Open positions

Inviting applications for two doctoral student positions

Research Training Group GRK 2717 DynCAM

Ion mobility mass spectrometry or electronic state chromatography, combined with gas-discharge ion sources, is an ideal tool to select ions of 3d transition elements in ground or excited electronic states that are not necessarily linked by dipole-allowed or one-electron transitions. Here, ion mobility mass spectrometry and cryogenic ion trapping with our ion trap endstation at BESSY II will be employed to prepare cold and electronic state-selected ions of 3d transition elements for x-ray spectroscopy.

Ionization of transition elements in a gas discharge produces ground and excited state electronic configurations that are separated by the mobility analyser. A cryogenic ion trap will be used to accumulate and cool the ions, and serves as the interaction region with X-ray photons. For a given element, ground states, as well as long-lived excited states that differ in 3d electron configuration, will be of particular interest for high-resolution X-ray absorption and X-ray linear dichroism spectra in order to fundamentally test XMCD sum rules, and will give a library of experimental XAS and XMCD data that are important for computational developments in high-level theory for X-ray absorption spectroscopy. Changes in transition metal L-edge excitation energy with 3d electron configuration will also contribute to a fundamental understanding of the empiric concept of oxidation states. First steps towards state or isomer-selective X-ray spectroscopy of larger ions will be made.

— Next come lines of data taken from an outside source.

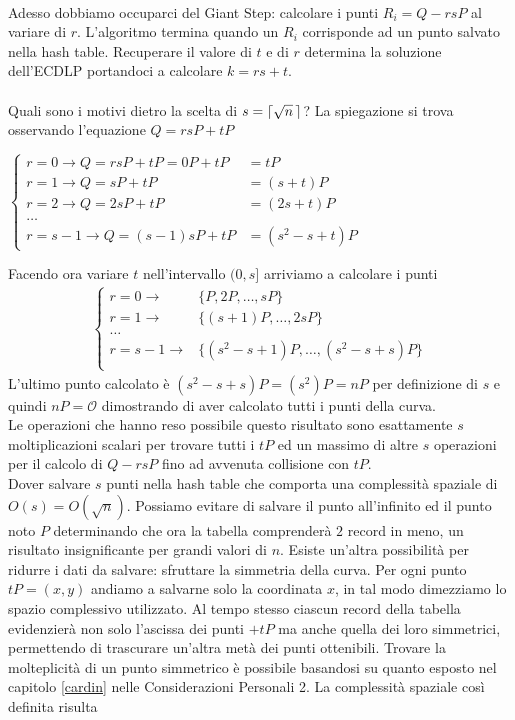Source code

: \documentclass[a4paper,12pt]{tesiinfo}
\DeclarePairedDelimiter\ceil{\lceil}{\rceil}
\begin{document}
\\
Adesso dobbiamo occuparci del Giant Step: calcolare i punti $R_i=Q-rsP$ al variare di $r$. L'algoritmo termina quando un $R_i$ corrisponde ad un punto salvato nella hash table. Recuperare il valore di $t$ e di $r$ determina la soluzione dell'ECDLP portandoci a calcolare $k=rs+t$.
\\
\\
Quali sono i motivi dietro la scelta di $s = \ceil{\sqrt{n} \,}$? La spiegazione si trova osservando l'equazione $Q = rsP+tP$
\begin{center}
$\begin{cases}
 r = 0  \to Q=rsP+tP=0P+tP & =tP \\
 r = 1  \to Q=sP+tP & = (s+t)P \\
 r = 2  \to Q=2sP+tP &= (2s+t)P\\
 \ldots \\ 
 r = s-1  \to Q=(s-1)sP+tP &= (s^2-s+t)P
\end{cases}$
\end{center}
Facendo ora variare $t$ nell'intervallo $(0, s]$ arriviamo a calcolare i punti 
\begin{align*}
\begin{cases}
 r=0  \to & \{P, 2P, \ldots, sP\}\\
 r=1  \to & \{(s+1)P, \ldots, 2sP\}\\
 \ldots \\ 
 r=s-1  \to & \{(s^2-s+1)P, \ldots, (s^2-s+s)P\}\\
\end{cases}
\end{align*}
L'ultimo punto calcolato \`e $(s^2-s+s)P = (s^2)P = nP$ per definizione di $s$ e quindi $nP = \mathcal{O}$ dimostrando di aver calcolato tutti i punti della curva.
\\
Le operazioni che hanno reso possibile questo risultato sono esattamente $s$ moltiplicazioni scalari per trovare tutti i $tP$ ed un massimo di altre $s$ operazioni per il calcolo di $Q-rsP$ fino ad avvenuta collisione con $tP$.
\\
Dover salvare $s$ punti nella hash table che comporta una complessit\`a spaziale di $O(s) = O(\sqrt{n})$. Possiamo evitare di salvare il punto all'infinito ed il punto noto $P$ determinando che ora la tabella comprender\`a $2$ record in meno, un risultato insignificante per grandi valori di $n$. Esiste un'altra possibilit\`a per ridurre i dati da salvare: sfruttare la simmetria della curva. Per ogni punto $tP=(x, y)$ andiamo a salvarne solo la coordinata $x$, in tal modo dimezziamo lo spazio complessivo utilizzato. Al tempo stesso ciascun record della tabella evidenzier\`a non solo l'ascissa dei punti $+tP$ ma anche quella dei loro simmetrici, permettendo di trascurare un'altra met\`a dei punti ottenibili. Trovare la molteplicit\`a di un punto simmetrico \`e possibile basandosi su quanto esposto nel capitolo \ref{cardin} nelle Considerazioni Personali 2. La complessit\`a spaziale cos\`i definita risulta 
\end{document}
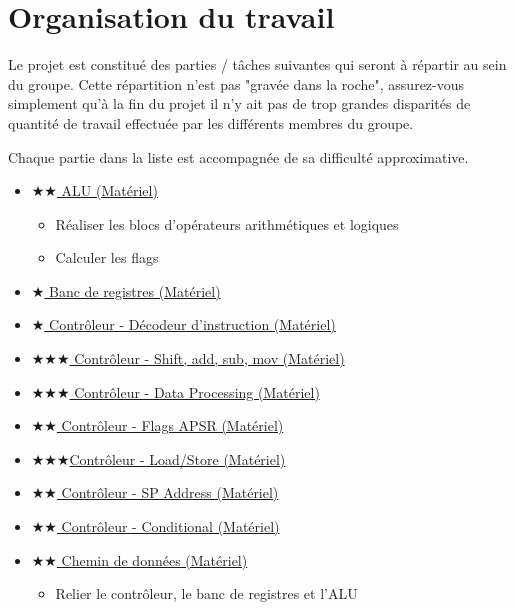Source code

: \documentclass{article}
\begin{document}
    \section{Organisation du travail}

    Le projet est constitué des parties / tâches suivantes qui seront à répartir au sein du groupe.
    Cette répartition n'est pas "gravée dans la roche", assurez-vous simplement qu'à la fin du projet il n'y ait pas de trop grandes disparités de quantité de travail effectuée par les différents membres du groupe.

    Chaque partie dans la liste est accompagnée de sa difficulté approximative.

    \begin{itemize}
        \item \hyperref[sec:ALU]{$\bigstar\bigstar$ ALU (Matériel)}
        \begin{itemize}
            \item Réaliser les blocs d'opérateurs arithmétiques et logiques
            \item Calculer les flags
        \end{itemize}
        \item \hyperref[sec:BDR]{$\bigstar$ Banc de registres (Matériel)}
        \item \hyperref[sec:OpDec]{$\bigstar$ Contrôleur - Décodeur d'instruction (Matériel)}
        \item \hyperref[sec:SASM]{$\bigstar\bigstar\bigstar$ Contrôleur - Shift, add, sub, mov (Matériel)}
        \item \hyperref[sec:DataProc]{$\bigstar\bigstar\bigstar$ Contrôleur - Data Processing (Matériel)}
        \item \hyperref[sec:FlagsAPSR]{$\bigstar\bigstar$ Contrôleur - Flags APSR (Matériel)}
        \item \hyperref[sec:LoadStore]{$\bigstar\bigstar\bigstar$Contrôleur - Load/Store (Matériel)}
        \item \hyperref[sec:SPAddr]{$\bigstar\bigstar$ Contrôleur - SP Address (Matériel)}
        \item \hyperref[sec:Conditional]{$\bigstar\bigstar$ Contrôleur - Conditional (Matériel)}
        \item \hyperref[sec:DataPath]{$\bigstar\bigstar$ Chemin de données (Matériel)}
        \begin{itemize}
            \item Relier le contrôleur, le banc de registres et l'ALU
        \end{itemize}

\end{itemize}
\end{document}
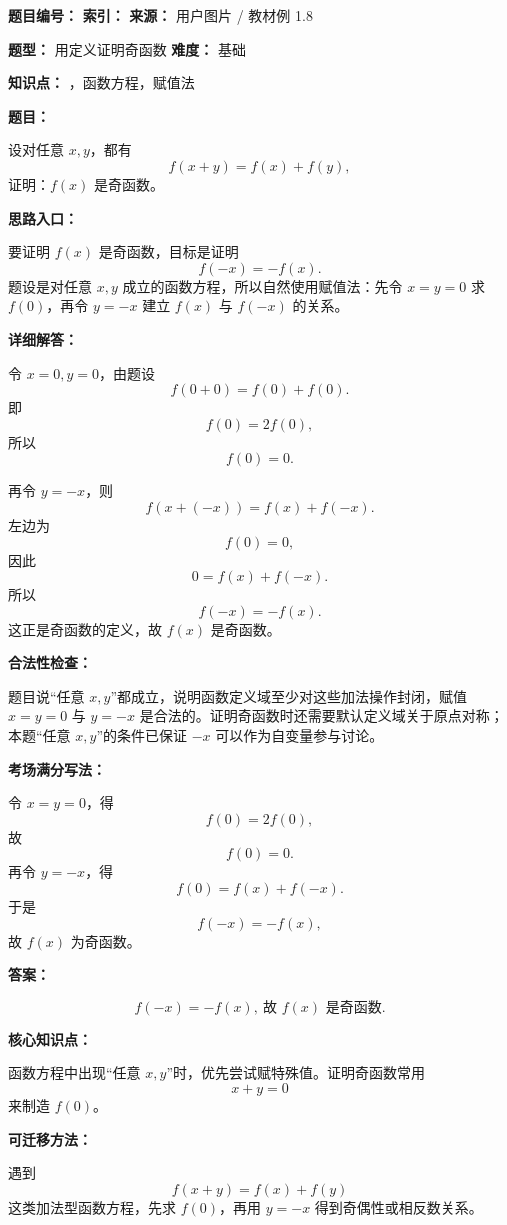 \begin{problemBox}
\begin{problemMeta}
\textbf{题目编号：}  \quad
\textbf{索引：}  \quad
\textbf{来源：} 用户图片 / 教材例 1.8

\textbf{题型：} 用定义证明奇函数 \quad
\textbf{难度：} 基础

\textbf{知识点：} ，函数方程，赋值法
\end{problemMeta}

\textbf{题目：}

设对任意 \(x,y\)，都有
\[
f(x+y)=f(x)+f(y),
\]
证明：\(f(x)\) 是奇函数。
\end{problemBox}

\begin{solutionBox}
\textbf{思路入口：}

要证明 \(f(x)\) 是奇函数，目标是证明
\[
f(-x)=-f(x).
\]
题设是对任意 \(x,y\) 成立的函数方程，所以自然使用赋值法：先令 \(x=y=0\) 求 \(f(0)\)，再令 \(y=-x\) 建立 \(f(x)\) 与 \(f(-x)\) 的关系。

\textbf{详细解答：}

令 \(x=0,y=0\)，由题设
\[
f(0+0)=f(0)+f(0).
\]
即
\[
f(0)=2f(0),
\]
所以
\[
f(0)=0.
\]

再令 \(y=-x\)，则
\[
f(x+(-x))=f(x)+f(-x).
\]
左边为
\[
f(0)=0,
\]
因此
\[
0=f(x)+f(-x).
\]
所以
\[
f(-x)=-f(x).
\]
这正是奇函数的定义，故 \(f(x)\) 是奇函数。

\textbf{合法性检查：}

题目说“任意 \(x,y\)”都成立，说明函数定义域至少对这些加法操作封闭，赋值 \(x=y=0\) 与 \(y=-x\) 是合法的。证明奇函数时还需要默认定义域关于原点对称；本题“任意 \(x,y\)”的条件已保证 \(-x\) 可以作为自变量参与讨论。

\textbf{考场满分写法：}

令 \(x=y=0\)，得
\[
f(0)=2f(0),
\]
故
\[
f(0)=0.
\]
再令 \(y=-x\)，得
\[
f(0)=f(x)+f(-x).
\]
于是
\[
f(-x)=-f(x),
\]
故 \(f(x)\) 为奇函数。

\textbf{答案：}

\[
\boxed{f(-x)=-f(x),\ \text{故 } f(x)\text{ 是奇函数}.}
\]
\end{solutionBox}

\begin{knowledgeBox}
\textbf{核心知识点：}

函数方程中出现“任意 \(x,y\)”时，优先尝试赋特殊值。证明奇函数常用
\[
x+y=0
\]
来制造 \(f(0)\)。

\textbf{可迁移方法：}

遇到
\[
f(x+y)=f(x)+f(y)
\]
这类加法型函数方程，先求 \(f(0)\)，再用 \(y=-x\) 得到奇偶性或相反数关系。
\end{knowledgeBox}

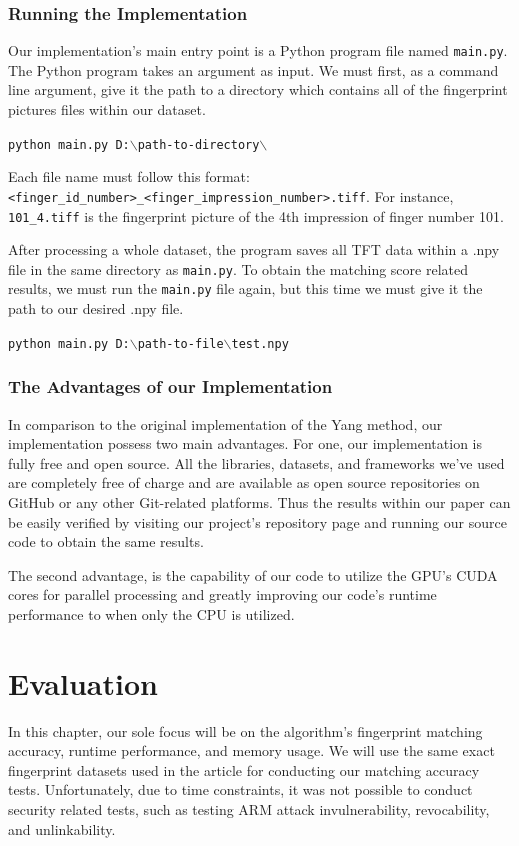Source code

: \documentclass[fyp]{socreport}
\begin{document}
\subsection{Running the Implementation}
Our implementation's main entry point is a Python program file named \texttt{main.py}. The Python program takes an argument as input. We must first, as a command line argument, give it the path to a directory which contains all of the fingerprint pictures files within our dataset.
\begin{center}
	\texttt{python main.py D:$\backslash$path-to-directory$\backslash$}
\end{center}
Each file name must follow this format: \texttt{<finger\_id\_number>\_<finger\_impression\_number>.tiff}. For instance, \texttt{101\_4.tiff} is the fingerprint picture of the 4th impression of finger number 101.

After processing a whole dataset, the program saves all TFT data within a .npy file in the same directory as \texttt{main.py}. To obtain the matching score related results, we must run the \texttt{main.py} file again, but this time we must give it the path to our desired .npy file.
\begin{center}
	\texttt{python main.py D:$\backslash$path-to-file$\backslash$test.npy}
\end{center}

\subsection{The Advantages of our Implementation}
In comparison to the original implementation of the Yang method, our implementation possess two main advantages. For one, our implementation is fully free and open source. All the libraries, datasets, and frameworks we've used are completely free of charge and are available as open source repositories on GitHub or any other Git-related platforms. Thus the results within our paper can be easily verified by visiting our project's repository page and running our source code to obtain the same results.

The second advantage, is the capability of our code to utilize the GPU's CUDA cores for parallel processing and greatly improving our code's runtime performance to when only the CPU is utilized.

\chapter{Evaluation}
In this chapter, our sole focus will be on the algorithm's fingerprint matching accuracy, runtime performance, and memory usage. We will use the same exact fingerprint datasets used in the article for conducting our matching accuracy tests. Unfortunately, due to time constraints, it was not possible to conduct security related tests, such as testing ARM attack invulnerability, revocability, and unlinkability. 
\end{document}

The work program will consist of an initial phase of laboratory work to prepare transitions metal ions in well-defined electronic states, followed by campaigns at the BESSY II synchrotron radiation facility for X-ray absorption and XMCD spectroscopy.

See GRK 2717, Dynamics of Controlled Atomic and Molecular Systems (DynCAM) for more information.

Helmholtz-Zentrum Berlin and Max-Planck-Institut Mülheim

We are looking for a PhD student to work on fundamental aspects in energetics and structure of molecular complexes and clusters with wavefunction-based computational protocols (ORCA) and state-of-the-art XAS and XMCD spectroscopy.

The objective is to probe, with wavefunction-based methods, the transition from coordinatively unsaturated to coordinatively saturated transition metal carbonyl cations by stepwise addition of carbonyl ligands to cationic iron, cobalt, and nickel metal centers. A central theme of this project is the investigation of electron localization around the 18-valence-electron count that is scanned by systematic variation of the metal center and the number of carbonyl ligands in gas-phase transition metal carbonyls. This approach will allow us to follow, in detail, the formation of molecular orbitals and to investigate donation and backdonation by quantum-chemical calculations in order to study the interplay of electronic structure and coordinative saturation in coordination entities of 17, 18, and 19 valence electrons.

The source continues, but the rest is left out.